Information provided:
__________________________________________________

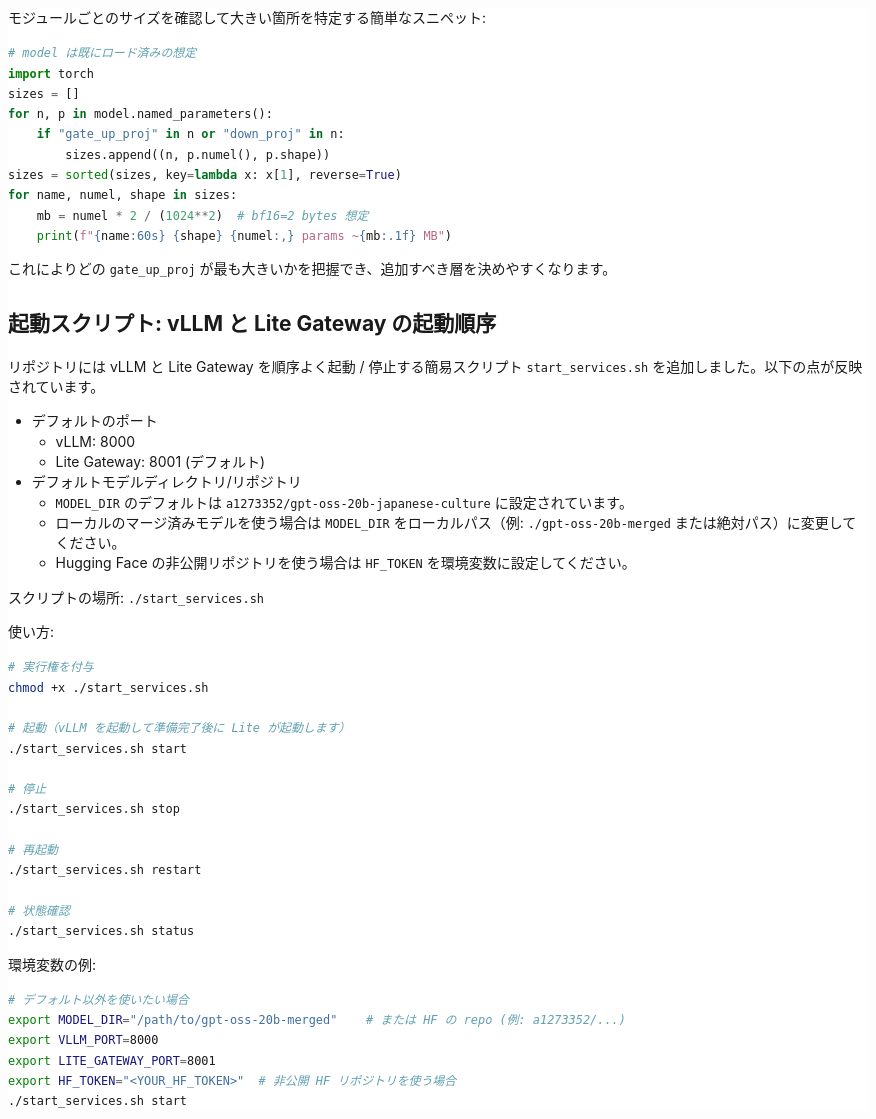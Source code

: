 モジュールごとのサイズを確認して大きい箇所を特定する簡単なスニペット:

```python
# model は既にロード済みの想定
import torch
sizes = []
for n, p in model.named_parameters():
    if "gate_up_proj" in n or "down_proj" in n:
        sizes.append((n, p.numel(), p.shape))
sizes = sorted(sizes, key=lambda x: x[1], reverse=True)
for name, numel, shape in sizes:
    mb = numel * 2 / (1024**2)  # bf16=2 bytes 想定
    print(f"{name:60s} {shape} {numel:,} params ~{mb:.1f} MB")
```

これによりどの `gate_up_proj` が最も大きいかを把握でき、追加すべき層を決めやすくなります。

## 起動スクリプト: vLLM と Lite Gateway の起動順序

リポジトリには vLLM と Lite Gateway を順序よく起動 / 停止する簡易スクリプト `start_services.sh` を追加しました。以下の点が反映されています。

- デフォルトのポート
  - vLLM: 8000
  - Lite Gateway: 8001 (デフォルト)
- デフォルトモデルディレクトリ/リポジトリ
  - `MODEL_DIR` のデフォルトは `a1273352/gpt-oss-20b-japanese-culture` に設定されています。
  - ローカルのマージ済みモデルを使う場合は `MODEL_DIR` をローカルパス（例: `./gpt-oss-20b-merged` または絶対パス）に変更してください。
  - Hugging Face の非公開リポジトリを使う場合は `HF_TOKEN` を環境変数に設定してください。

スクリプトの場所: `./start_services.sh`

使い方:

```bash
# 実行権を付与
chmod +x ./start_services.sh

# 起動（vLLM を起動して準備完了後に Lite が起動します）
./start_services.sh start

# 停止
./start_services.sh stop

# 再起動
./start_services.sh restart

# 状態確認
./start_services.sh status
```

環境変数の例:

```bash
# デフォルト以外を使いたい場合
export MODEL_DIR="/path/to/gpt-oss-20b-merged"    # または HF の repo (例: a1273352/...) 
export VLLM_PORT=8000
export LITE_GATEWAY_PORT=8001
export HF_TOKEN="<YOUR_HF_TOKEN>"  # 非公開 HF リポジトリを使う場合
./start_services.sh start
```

__________________________________________________

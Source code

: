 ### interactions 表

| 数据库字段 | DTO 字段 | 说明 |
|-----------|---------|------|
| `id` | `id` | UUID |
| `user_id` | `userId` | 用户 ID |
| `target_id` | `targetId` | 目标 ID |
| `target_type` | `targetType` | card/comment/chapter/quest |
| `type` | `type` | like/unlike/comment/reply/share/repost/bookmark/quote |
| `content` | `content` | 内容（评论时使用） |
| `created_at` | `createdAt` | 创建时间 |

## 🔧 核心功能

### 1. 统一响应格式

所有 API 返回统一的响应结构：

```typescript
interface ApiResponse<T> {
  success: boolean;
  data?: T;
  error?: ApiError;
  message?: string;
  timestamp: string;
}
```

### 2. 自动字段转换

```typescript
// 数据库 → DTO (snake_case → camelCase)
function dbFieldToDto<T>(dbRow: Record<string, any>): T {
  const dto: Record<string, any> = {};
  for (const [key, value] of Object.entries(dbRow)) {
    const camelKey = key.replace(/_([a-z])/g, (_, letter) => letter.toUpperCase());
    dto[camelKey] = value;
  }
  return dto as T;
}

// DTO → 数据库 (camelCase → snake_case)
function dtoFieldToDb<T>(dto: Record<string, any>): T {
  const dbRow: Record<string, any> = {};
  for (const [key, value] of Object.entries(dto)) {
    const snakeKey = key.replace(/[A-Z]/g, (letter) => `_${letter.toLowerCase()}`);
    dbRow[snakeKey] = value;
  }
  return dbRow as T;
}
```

__________________________________________________

Activity:
State how many lines in the records above contain the word "function". Write the number alone.

Written solution:
2